Wise up: Government budgets in Illinois are not balanced

People can’t wise up if they don’t know. There is no better evidence of the failure of Illinois Republicans than our state’s fiscal condition — and the fact that too few people know just how bad things really how. Here is Mark Glennon writing at Crain’s:

Politicians and the media routinely describe state and local budgets in Illinois as balanced, including Crain’s in a recent editorial about Chicago’s. That’s badly misleading. Governments gush red ink while claiming balanced or nearly balanced budgets. The public should understand that most budgets in Illinois aren’t remotely close to balanced under any common-sense approach.

In the phony world of government budget accounting, routine gimmicks include counting borrowed money, asset sales and raids on segregated funds as income. Most important for Illinois and its municipalities, budgets entirely ignore growth in unfunded pension liabilities, which are the primary source of our fiscal crisis.

Consider the state and its five pensions over the last eight years, from 2009 through 2016. While that captured the post-recession bull stock market that helped pensions, unfunded liabilities grew from $77.8 billion to $129.8 billion. That’s $6.5 billion per year, none of which showed up in any budget, yet all those budgets supposedly were balanced. And that’s using official numbers that badly understate pension liabilities by using bogus assumptions, especially on expected rates of return.
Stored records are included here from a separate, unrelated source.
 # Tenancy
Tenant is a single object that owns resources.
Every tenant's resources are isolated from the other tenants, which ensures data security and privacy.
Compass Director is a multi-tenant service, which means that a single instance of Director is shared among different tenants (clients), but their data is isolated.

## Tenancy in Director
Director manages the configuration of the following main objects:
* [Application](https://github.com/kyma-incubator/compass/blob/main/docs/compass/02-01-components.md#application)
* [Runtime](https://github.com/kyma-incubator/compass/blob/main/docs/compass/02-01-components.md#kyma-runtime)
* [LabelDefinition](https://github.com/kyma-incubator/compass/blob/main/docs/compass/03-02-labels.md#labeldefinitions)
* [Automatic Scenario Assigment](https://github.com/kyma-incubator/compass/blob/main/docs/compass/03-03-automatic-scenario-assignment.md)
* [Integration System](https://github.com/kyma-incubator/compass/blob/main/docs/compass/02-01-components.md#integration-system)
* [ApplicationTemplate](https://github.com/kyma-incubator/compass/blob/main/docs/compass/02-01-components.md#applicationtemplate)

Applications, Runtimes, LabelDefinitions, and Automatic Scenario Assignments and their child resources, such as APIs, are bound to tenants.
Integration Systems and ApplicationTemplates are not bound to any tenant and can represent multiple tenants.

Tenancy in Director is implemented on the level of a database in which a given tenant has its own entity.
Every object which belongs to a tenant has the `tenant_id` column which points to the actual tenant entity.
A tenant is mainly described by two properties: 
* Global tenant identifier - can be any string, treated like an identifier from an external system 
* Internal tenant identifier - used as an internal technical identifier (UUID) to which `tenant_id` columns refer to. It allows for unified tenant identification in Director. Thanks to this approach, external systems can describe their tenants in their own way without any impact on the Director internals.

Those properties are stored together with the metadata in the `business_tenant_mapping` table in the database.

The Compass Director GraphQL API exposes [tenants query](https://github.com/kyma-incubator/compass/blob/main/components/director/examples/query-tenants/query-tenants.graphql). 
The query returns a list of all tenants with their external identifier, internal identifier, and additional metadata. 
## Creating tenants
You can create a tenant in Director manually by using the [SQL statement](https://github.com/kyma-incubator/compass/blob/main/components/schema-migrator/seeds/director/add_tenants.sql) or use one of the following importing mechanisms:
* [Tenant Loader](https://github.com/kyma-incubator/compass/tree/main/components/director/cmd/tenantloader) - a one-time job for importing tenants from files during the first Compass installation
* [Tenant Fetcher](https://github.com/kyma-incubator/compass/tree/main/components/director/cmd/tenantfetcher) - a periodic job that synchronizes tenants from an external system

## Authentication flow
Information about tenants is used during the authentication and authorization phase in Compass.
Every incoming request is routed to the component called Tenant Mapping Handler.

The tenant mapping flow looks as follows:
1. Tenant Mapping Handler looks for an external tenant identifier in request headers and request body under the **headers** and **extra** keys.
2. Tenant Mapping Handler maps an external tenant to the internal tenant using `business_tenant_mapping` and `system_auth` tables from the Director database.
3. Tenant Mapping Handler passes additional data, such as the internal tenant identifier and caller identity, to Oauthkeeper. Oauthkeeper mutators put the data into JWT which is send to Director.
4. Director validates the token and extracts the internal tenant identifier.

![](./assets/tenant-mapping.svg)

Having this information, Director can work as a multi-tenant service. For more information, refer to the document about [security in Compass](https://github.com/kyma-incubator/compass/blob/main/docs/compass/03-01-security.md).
Or look more comprehensively by back-testing the entire budgets against audited, historical financial statements. Those statements also have their own share of gimmicks biased toward optimism, but consider the deterioration they nevertheless show in the state’s net position. “Net position” is the government accounting equivalent of “net worth.” Over those eight years, Illinois’ net position went from negative $20 billion to negative $126.7 billion—a staggering loss of $12.5 billion per year—while the state’s budgets were “balanced.”

For a little perspective, that’s about 35 percent of the state’s entire new budget. Is there a corporation anywhere that sustained average losses of 35 percent of its top-line income for eight years? If there is and its officers routinely claimed to have balanced budgets, are they in jail?